[Data excerpts]:
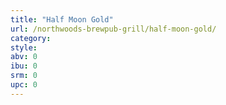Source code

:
 ```yaml
---
title: "Half Moon Gold"
url: /northwoods-brewpub-grill/half-moon-gold/
category: 
style: 
abv: 0
ibu: 0
srm: 0
upc: 0
---
```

[What the task asks]: What you give back should match the entries above exactly, except that pictures are dropped.

[Answer]:
Source code

:
 ```yaml
---
title: "Half Moon Gold"
url: /northwoods-brewpub-grill/half-moon-gold/
category: 
style: 
abv: 0
ibu: 0
srm: 0
upc: 0
---
```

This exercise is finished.